Título: A via ocidental
Autor: Rosenfield, Denis Lerrer
Fonte: O Globo, 11/06/2007, Opinião, p. 7

Há "excesso de democracia" na Venezuela, diz o presidente Lula, no que é seguido por seus assessores. Talvez haja excesso em suas palavras. Não há perigo, assevera ele. O perigo é relativo, sobretudo considerando a concentração de poderes em mãos de Chávez, que segue em seu projeto de instalar o socialismo, o autoritarismo, naquele país. O PT não poderia ficar atrás neste "momento histórico", ao proclamar que tudo se faz segundo os "trâmites da legislação", justificando, mediante o fechamento da rede RCTV, o sufocamento da liberdade de imprensa. Tudo é feito "democraticamente", "legalmente", mas com quais democracia e legalidade estamos lidando?

Os equívocos na caracterização da experiência venezuelana residem na identificação, indevida, entre Revolução socialista e uso da violência enquanto forma de conquista do poder. O socialismo foi tomado como sinônimo de um golpe militar ao estilo da tomada do Palácio de Inverno pelos bolcheviques na Rússia, da guerra civil na China ou dos assaltos a quartéis por Fidel Castro e Guevara, em Cuba. É como se não houvesse um outro meio de conquista do Estado, voltando-o, aí, contra a sociedade. Há, porém, uma outra via, a "democrática", de acesso socialista ao poder. Chamemos a primeira, a via "oriental" e, a segunda, a via "ocidental".

A via oriental se caracteriza pelo uso da violência, com um partido de vanguarda, centralizado, que segue as ordens de uma cúpula. A democracia é considerada como uma superestrutura que deve ser eliminada, por ser um mero instrumento de dominação da burguesia. A hierarquia partidária, cujo exemplo mais acabado é o partido bolchevique, organiza os seus militantes segundo uma férrea disciplina, não deixando espaço para a crítica ou a reflexão pessoal. Com tal propósito, era necessário que uma ideologia suscitasse a adesão completa dos seus membros. O marxismo e o marxismo-leninismo, ao prometerem uma sociedade socialista, a redenção da Humanidade, preenchiam essa função. Até hoje, observamos que o socialismo é dotado de uma aura, enquanto os seus críticos são considerados como "hereges", "imorais", quase inumanos.

A via ocidental de conquista do poder prescinde da violência explícita, utilizando os meios democráticos para a captura do Estado e o controle da sociedade. Não podemos, no entanto, nos equivocar com a questão central: os meios democráticos são usados para destruir a própria democracia. Experiências desse tipo foram utilizadas na antiga Tchecoslováquia, onde a conquista do poder foi feita através de eleições. Hitler, numa outra vertente, chegou democraticamente ao poder, para destruir a democracia. Gramsci, por sua vez, teorizou sobre a conquista da opinião pública, mediante o aparelhamento de escolas, universidades e redações de jornais enquanto meio de conquista do poder.
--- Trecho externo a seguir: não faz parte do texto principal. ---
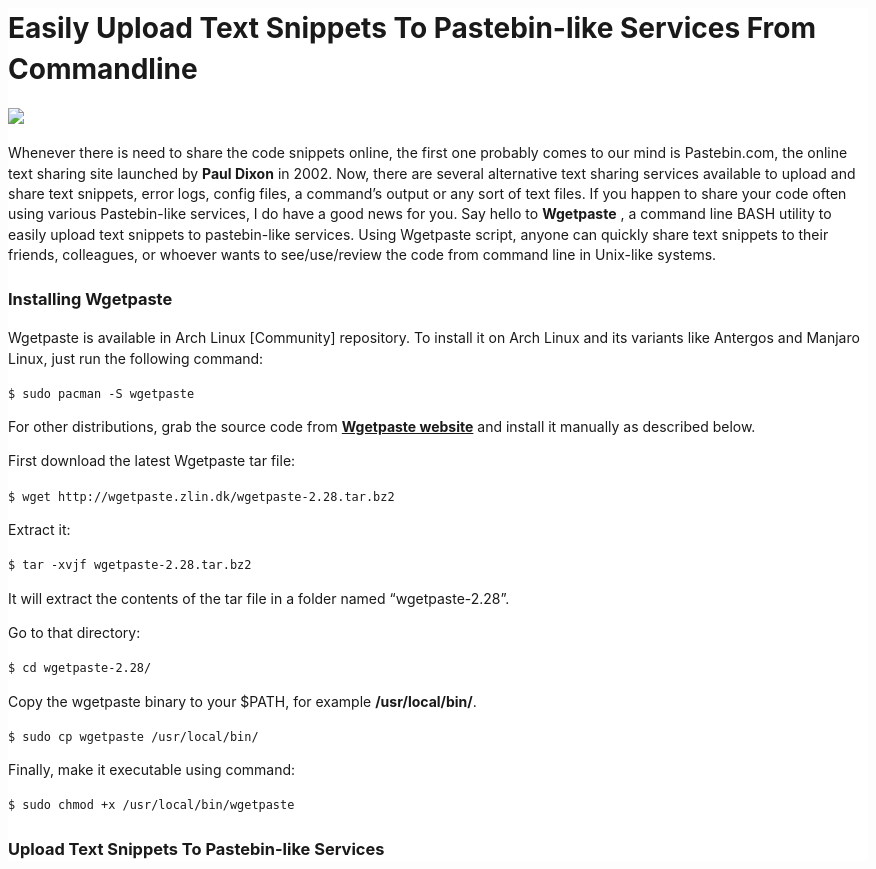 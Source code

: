 [#]: collector: (lujun9972)
[#]: translator: (wxy)
[#]: reviewer: ( )
[#]: publisher: ( )
[#]: url: ( )
[#]: subject: (Easily Upload Text Snippets To Pastebin-like Services From Commandline)
[#]: via: (https://www.ostechnix.com/how-to-easily-upload-text-snippets-to-pastebin-like-services-from-commandline/)
[#]: author: (SK https://www.ostechnix.com/author/sk/)

Easily Upload Text Snippets To Pastebin-like Services From Commandline
======

![](https://www.ostechnix.com/wp-content/uploads/2018/12/wgetpaste-720x340.png)

Whenever there is need to share the code snippets online, the first one probably comes to our mind is Pastebin.com, the online text sharing site launched by **Paul Dixon** in 2002. Now, there are several alternative text sharing services available to upload and share text snippets, error logs, config files, a command’s output or any sort of text files. If you happen to share your code often using various Pastebin-like services, I do have a good news for you. Say hello to **Wgetpaste** , a command line BASH utility to easily upload text snippets to pastebin-like services. Using Wgetpaste script, anyone can quickly share text snippets to their friends, colleagues, or whoever wants to see/use/review the code from command line in Unix-like systems.

### Installing Wgetpaste

Wgetpaste is available in Arch Linux [Community] repository. To install it on Arch Linux and its variants like Antergos and Manjaro Linux, just run the following command:

```
$ sudo pacman -S wgetpaste
```

For other distributions, grab the source code from [**Wgetpaste website**][1] and install it manually as described below.

First download the latest Wgetpaste tar file:

```
$ wget http://wgetpaste.zlin.dk/wgetpaste-2.28.tar.bz2
```

Extract it:

```
$ tar -xvjf wgetpaste-2.28.tar.bz2
```

It will extract the contents of the tar file in a folder named “wgetpaste-2.28”.

Go to that directory:

```
$ cd wgetpaste-2.28/
```

Copy the wgetpaste binary to your $PATH, for example **/usr/local/bin/**.

```
$ sudo cp wgetpaste /usr/local/bin/
```

Finally, make it executable using command:

```
$ sudo chmod +x /usr/local/bin/wgetpaste
```

### Upload Text Snippets To Pastebin-like Services


[a]: https://www.ostechnix.com/author/sk/
[b]: https://github.com/lujun9972
[1]: http://wgetpaste.zlin.dk/
[2]: data:image/gif;base64,R0lGODlhAQABAIAAAAAAAP///yH5BAEAAAAALAAAAAABAAEAAAIBRAA7
[3]: http://www.ostechnix.com/wp-content/uploads/2018/12/wgetpaste-3.png
[4]: http://www.ostechnix.com/wp-content/uploads/2018/12/wgetpaste-4.png
[5]: http://wgetpaste.zlin.dk/zlin.conf
[6]: http://wgetpaste.zlin.dk/wgetpaste.example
Trata-se de um erro crasso identificar a democracia à realização de eleições. Eleições são uma condição da democracia, porém não a esgotam. Há outras condições tão ou mais importantes. Para que uma democracia se efetive é necessário: a) criar e manter condições para que a oposição, em minoria, possa chegar, por sua vez, ao poder; b) o respeito às leis, que não podem ser mudadas segundo o bel-prazer dos governantes; c) ampla liberdade de opinião, de organização e de manifestação; d) independência dos poderes, de tal maneira que haja um equilíbrio institucional; e) autonomia dos meios de comunicação, que não devem ser controlados e monitorados pelo Estado.

O que faz o ditador-presidente da Venezuela? Ele: a) restringe, cada vez mais, o espaço das oposições, passando, progressivamente, a criminalizá-las por exercer a sua função; b) destrói o estado de direito. O ditador-presidente passa a governar por lei-delegada, tornando-se ele mesmo o Poder Legislativo; c) sufoca a liberdade de opinião, surgindo o crime de delito de opinião, como o de falar mal do ditador-presidente ou de seus familiares; d) elimina a autonomia dos poderes Legislativo e Judiciário, que passam a seguir as ordens do ditador-presidente; e) controla os meios de comunicação; alguns são estatizados, de modo que as vozes discordantes se calem.

Não deve, portanto, estranhar a sedução que esse projeto exerce sobre o PT, o PSOL, o MST, a CUT, a CPT e outras organizações. Não há perigo?

DENIS LERRER ROSENFIELD é professor de filosofia na Universidade Federal do Rio Grande do Sul.